Essential oils and environmentalism don’t always go hand-in-hand, but it was a career in aromatherapy that led Torrumbarry resident Tuesday Browell to discover and conserve one of the state’s most unassuming natural treasures.
“I was an aromatherapy massage therapist, and I was doing some research into Australian sandalwood when I read something really interesting,” she explained. “It said there was an old sandalwood tree on a sandhill in Torrumbarry—and that’s where I lived. This was in about 1995.”
Tuesday knew this was rare—while relatively common in other Australian states, sandalwoods are on the brink of extinction in Victoria due to large-scale clearing—so she decided to search for it.
“It was hard to find,” she said. “There was no track to it, and I had to get a canoe and paddle to the back of a property, but when I got there it wasn’t one tree but about 12 of them!”
And it wasn’t just the critically endangered Northern Sandalwoods that left an impression on Tuesday. She was in awe of the entire landscape around her.
“The whole place was like stepping back in time,” she said. “There were centuries old native pines. It had never been logged, and it felt ancient.”
After some further investigation, Tuesday discovered not only the rich biodiversity of the land—home to hundreds of nesting turtles, Brolgas, platypus, echidnas and more than 130 species of birds that come and go—but that it is also culturally significant, a burial ground for the local indigenous people, and a part of the Murray River corridor.
“It’s a botanical delight,” Tuesday said. “A really special place.
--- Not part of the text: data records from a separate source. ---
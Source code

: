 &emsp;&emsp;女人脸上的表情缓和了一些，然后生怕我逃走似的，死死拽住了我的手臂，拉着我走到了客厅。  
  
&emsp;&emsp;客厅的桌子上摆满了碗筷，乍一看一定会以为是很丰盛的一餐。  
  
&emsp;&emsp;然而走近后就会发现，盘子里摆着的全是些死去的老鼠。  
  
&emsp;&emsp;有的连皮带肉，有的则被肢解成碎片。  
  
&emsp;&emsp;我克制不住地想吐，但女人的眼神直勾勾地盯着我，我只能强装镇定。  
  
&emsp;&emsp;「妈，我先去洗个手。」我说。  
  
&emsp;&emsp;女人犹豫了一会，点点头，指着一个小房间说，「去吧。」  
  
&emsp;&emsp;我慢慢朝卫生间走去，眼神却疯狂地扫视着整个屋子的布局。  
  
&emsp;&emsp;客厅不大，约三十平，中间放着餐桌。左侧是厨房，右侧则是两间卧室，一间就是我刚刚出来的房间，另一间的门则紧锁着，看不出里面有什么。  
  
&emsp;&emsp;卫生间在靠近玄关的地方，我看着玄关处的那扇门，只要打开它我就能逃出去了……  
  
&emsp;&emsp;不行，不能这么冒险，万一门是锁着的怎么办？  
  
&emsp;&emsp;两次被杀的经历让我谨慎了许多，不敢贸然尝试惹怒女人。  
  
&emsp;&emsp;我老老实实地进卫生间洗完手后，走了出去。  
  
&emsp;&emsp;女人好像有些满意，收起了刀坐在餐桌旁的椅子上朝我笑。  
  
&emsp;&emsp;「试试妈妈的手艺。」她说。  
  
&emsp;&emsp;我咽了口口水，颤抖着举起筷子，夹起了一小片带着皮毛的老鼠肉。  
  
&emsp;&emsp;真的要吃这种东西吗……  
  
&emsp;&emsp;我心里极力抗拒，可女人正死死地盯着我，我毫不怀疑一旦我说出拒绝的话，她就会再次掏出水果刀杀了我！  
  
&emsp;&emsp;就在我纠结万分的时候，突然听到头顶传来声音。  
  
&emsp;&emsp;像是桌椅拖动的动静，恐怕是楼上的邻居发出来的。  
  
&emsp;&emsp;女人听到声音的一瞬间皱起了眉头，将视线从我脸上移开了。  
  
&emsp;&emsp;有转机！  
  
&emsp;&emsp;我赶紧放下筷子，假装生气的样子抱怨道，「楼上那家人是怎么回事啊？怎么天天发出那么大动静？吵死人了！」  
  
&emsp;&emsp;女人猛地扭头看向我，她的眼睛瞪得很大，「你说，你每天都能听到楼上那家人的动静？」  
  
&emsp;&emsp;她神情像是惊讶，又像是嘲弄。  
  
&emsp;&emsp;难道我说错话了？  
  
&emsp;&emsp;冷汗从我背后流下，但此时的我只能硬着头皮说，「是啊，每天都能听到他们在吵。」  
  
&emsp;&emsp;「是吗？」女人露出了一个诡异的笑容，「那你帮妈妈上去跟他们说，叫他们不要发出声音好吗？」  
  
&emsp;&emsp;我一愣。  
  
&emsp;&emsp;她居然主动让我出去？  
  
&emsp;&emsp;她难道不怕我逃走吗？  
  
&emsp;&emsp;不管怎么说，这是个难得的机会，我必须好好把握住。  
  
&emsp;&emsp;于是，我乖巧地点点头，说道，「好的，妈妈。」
So, I decided I had to buy it and protect it.”
Tuesday purchased the 35 ha property and placed a conservation covenant on the land through Trust for Nature.
“I was looking for some way to protect it beyond me,” she said. “Because I realised that once I didn’t own it, these magnificent trees could be cut down and then the history is gone forever.”
Since buying the land almost 30 years ago, Tuesday has garnered all the help she can to manage it, tirelessly trying to protect turtle nests from foxes, propagating the sandalwoods (there are now 30), and ‘tree necklacing’ to safeguard new vegetation from kangaroos and rabbits—a process of surrounding saplings with branches and sticks to deter the animals.
“Honestly, it’s a constant challenge,” Tuesday said about protecting the flora and fauna on the property where she lives with her partner Harry. “It’s hard work and it’s difficult to get help. At the end of the day, I’m buggered.”
But despite this, the dedicated environmentalist said it’s not only worth it, but it’s essential.
“We really do need to save these little wild places, because they all play a part in the larger scheme of things,” she said. “I’m proud of what we’ve been able to achieve. There’s a great sense of peace here, and that we’re doing something good.”